§ Exercise details
The word to look for is "VERSION". Report every line of the entries below that has it.

[Records from a collection]
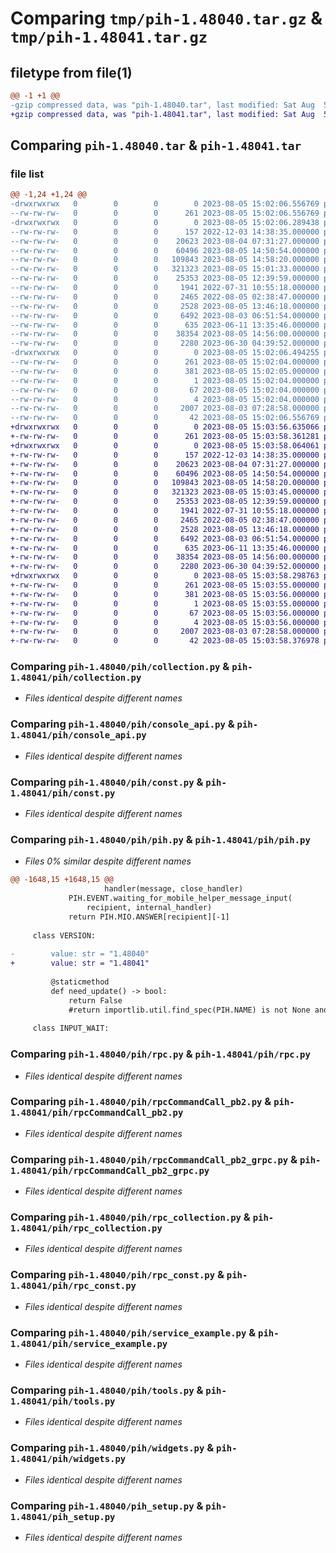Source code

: # Comparing `tmp/pih-1.48040.tar.gz` & `tmp/pih-1.48041.tar.gz`

## filetype from file(1)

```diff
@@ -1 +1 @@
-gzip compressed data, was "pih-1.48040.tar", last modified: Sat Aug  5 15:02:06 2023, max compression
+gzip compressed data, was "pih-1.48041.tar", last modified: Sat Aug  5 15:03:58 2023, max compression
```

## Comparing `pih-1.48040.tar` & `pih-1.48041.tar`

### file list

```diff
@@ -1,24 +1,24 @@
-drwxrwxrwx   0        0        0        0 2023-08-05 15:02:06.556769 pih-1.48040/
--rw-rw-rw-   0        0        0      261 2023-08-05 15:02:06.556769 pih-1.48040/PKG-INFO
-drwxrwxrwx   0        0        0        0 2023-08-05 15:02:06.289438 pih-1.48040/pih/
--rw-rw-rw-   0        0        0      157 2022-12-03 14:38:35.000000 pih-1.48040/pih/__init__.py
--rw-rw-rw-   0        0        0    20623 2023-08-04 07:31:27.000000 pih-1.48040/pih/collection.py
--rw-rw-rw-   0        0        0    60496 2023-08-05 14:50:54.000000 pih-1.48040/pih/console_api.py
--rw-rw-rw-   0        0        0   109843 2023-08-05 14:58:20.000000 pih-1.48040/pih/const.py
--rw-rw-rw-   0        0        0   321323 2023-08-05 15:01:33.000000 pih-1.48040/pih/pih.py
--rw-rw-rw-   0        0        0    25353 2023-08-05 12:39:59.000000 pih-1.48040/pih/rpc.py
--rw-rw-rw-   0        0        0     1941 2022-07-31 10:55:18.000000 pih-1.48040/pih/rpcCommandCall_pb2.py
--rw-rw-rw-   0        0        0     2465 2022-08-05 02:38:47.000000 pih-1.48040/pih/rpcCommandCall_pb2_grpc.py
--rw-rw-rw-   0        0        0     2528 2023-08-05 13:46:18.000000 pih-1.48040/pih/rpc_collection.py
--rw-rw-rw-   0        0        0     6492 2023-08-03 06:51:54.000000 pih-1.48040/pih/rpc_const.py
--rw-rw-rw-   0        0        0      635 2023-06-11 13:35:46.000000 pih-1.48040/pih/service_example.py
--rw-rw-rw-   0        0        0    38354 2023-08-05 14:56:00.000000 pih-1.48040/pih/tools.py
--rw-rw-rw-   0        0        0     2280 2023-06-30 04:39:52.000000 pih-1.48040/pih/widgets.py
-drwxrwxrwx   0        0        0        0 2023-08-05 15:02:06.494255 pih-1.48040/pih.egg-info/
--rw-rw-rw-   0        0        0      261 2023-08-05 15:02:04.000000 pih-1.48040/pih.egg-info/PKG-INFO
--rw-rw-rw-   0        0        0      381 2023-08-05 15:02:05.000000 pih-1.48040/pih.egg-info/SOURCES.txt
--rw-rw-rw-   0        0        0        1 2023-08-05 15:02:04.000000 pih-1.48040/pih.egg-info/dependency_links.txt
--rw-rw-rw-   0        0        0       67 2023-08-05 15:02:04.000000 pih-1.48040/pih.egg-info/requires.txt
--rw-rw-rw-   0        0        0        4 2023-08-05 15:02:04.000000 pih-1.48040/pih.egg-info/top_level.txt
--rw-rw-rw-   0        0        0     2007 2023-08-03 07:28:58.000000 pih-1.48040/pih_setup.py
--rw-rw-rw-   0        0        0       42 2023-08-05 15:02:06.556769 pih-1.48040/setup.cfg
+drwxrwxrwx   0        0        0        0 2023-08-05 15:03:56.635066 pih-1.48041/
+-rw-rw-rw-   0        0        0      261 2023-08-05 15:03:58.361281 pih-1.48041/PKG-INFO
+drwxrwxrwx   0        0        0        0 2023-08-05 15:03:58.064061 pih-1.48041/pih/
+-rw-rw-rw-   0        0        0      157 2022-12-03 14:38:35.000000 pih-1.48041/pih/__init__.py
+-rw-rw-rw-   0        0        0    20623 2023-08-04 07:31:27.000000 pih-1.48041/pih/collection.py
+-rw-rw-rw-   0        0        0    60496 2023-08-05 14:50:54.000000 pih-1.48041/pih/console_api.py
+-rw-rw-rw-   0        0        0   109843 2023-08-05 14:58:20.000000 pih-1.48041/pih/const.py
+-rw-rw-rw-   0        0        0   321323 2023-08-05 15:03:45.000000 pih-1.48041/pih/pih.py
+-rw-rw-rw-   0        0        0    25353 2023-08-05 12:39:59.000000 pih-1.48041/pih/rpc.py
+-rw-rw-rw-   0        0        0     1941 2022-07-31 10:55:18.000000 pih-1.48041/pih/rpcCommandCall_pb2.py
+-rw-rw-rw-   0        0        0     2465 2022-08-05 02:38:47.000000 pih-1.48041/pih/rpcCommandCall_pb2_grpc.py
+-rw-rw-rw-   0        0        0     2528 2023-08-05 13:46:18.000000 pih-1.48041/pih/rpc_collection.py
+-rw-rw-rw-   0        0        0     6492 2023-08-03 06:51:54.000000 pih-1.48041/pih/rpc_const.py
+-rw-rw-rw-   0        0        0      635 2023-06-11 13:35:46.000000 pih-1.48041/pih/service_example.py
+-rw-rw-rw-   0        0        0    38354 2023-08-05 14:56:00.000000 pih-1.48041/pih/tools.py
+-rw-rw-rw-   0        0        0     2280 2023-06-30 04:39:52.000000 pih-1.48041/pih/widgets.py
+drwxrwxrwx   0        0        0        0 2023-08-05 15:03:58.298763 pih-1.48041/pih.egg-info/
+-rw-rw-rw-   0        0        0      261 2023-08-05 15:03:55.000000 pih-1.48041/pih.egg-info/PKG-INFO
+-rw-rw-rw-   0        0        0      381 2023-08-05 15:03:56.000000 pih-1.48041/pih.egg-info/SOURCES.txt
+-rw-rw-rw-   0        0        0        1 2023-08-05 15:03:55.000000 pih-1.48041/pih.egg-info/dependency_links.txt
+-rw-rw-rw-   0        0        0       67 2023-08-05 15:03:56.000000 pih-1.48041/pih.egg-info/requires.txt
+-rw-rw-rw-   0        0        0        4 2023-08-05 15:03:56.000000 pih-1.48041/pih.egg-info/top_level.txt
+-rw-rw-rw-   0        0        0     2007 2023-08-03 07:28:58.000000 pih-1.48041/pih_setup.py
+-rw-rw-rw-   0        0        0       42 2023-08-05 15:03:58.376978 pih-1.48041/setup.cfg
```

### Comparing `pih-1.48040/pih/collection.py` & `pih-1.48041/pih/collection.py`

 * *Files identical despite different names*

### Comparing `pih-1.48040/pih/console_api.py` & `pih-1.48041/pih/console_api.py`

 * *Files identical despite different names*

### Comparing `pih-1.48040/pih/const.py` & `pih-1.48041/pih/const.py`

 * *Files identical despite different names*

### Comparing `pih-1.48040/pih/pih.py` & `pih-1.48041/pih/pih.py`

 * *Files 0% similar despite different names*

```diff
@@ -1648,15 +1648,15 @@
                     handler(message, close_handler)  
             PIH.EVENT.waiting_for_mobile_helper_message_input(
                 recipient, internal_handler)
             return PIH.MIO.ANSWER[recipient][-1] 
 
     class VERSION:
 
-        value: str = "1.48040"
+        value: str = "1.48041"
 
         @staticmethod
         def need_update() -> bool:
             return False
             #return importlib.util.find_spec(PIH.NAME) is not None and PIH.VERSION.value < PIH.VERSION.remote()
     
     class INPUT_WAIT:
```

### Comparing `pih-1.48040/pih/rpc.py` & `pih-1.48041/pih/rpc.py`

 * *Files identical despite different names*

### Comparing `pih-1.48040/pih/rpcCommandCall_pb2.py` & `pih-1.48041/pih/rpcCommandCall_pb2.py`

 * *Files identical despite different names*

### Comparing `pih-1.48040/pih/rpcCommandCall_pb2_grpc.py` & `pih-1.48041/pih/rpcCommandCall_pb2_grpc.py`

 * *Files identical despite different names*

### Comparing `pih-1.48040/pih/rpc_collection.py` & `pih-1.48041/pih/rpc_collection.py`

 * *Files identical despite different names*

### Comparing `pih-1.48040/pih/rpc_const.py` & `pih-1.48041/pih/rpc_const.py`

 * *Files identical despite different names*

### Comparing `pih-1.48040/pih/service_example.py` & `pih-1.48041/pih/service_example.py`

 * *Files identical despite different names*

### Comparing `pih-1.48040/pih/tools.py` & `pih-1.48041/pih/tools.py`

 * *Files identical despite different names*

### Comparing `pih-1.48040/pih/widgets.py` & `pih-1.48041/pih/widgets.py`

 * *Files identical despite different names*

### Comparing `pih-1.48040/pih_setup.py` & `pih-1.48041/pih_setup.py`

 * *Files identical despite different names*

§ Answer to the problem
     class VERSION:
             #return importlib.util.find_spec(PIH.NAME) is not None and PIH.VERSION.value < PIH.VERSION.remote()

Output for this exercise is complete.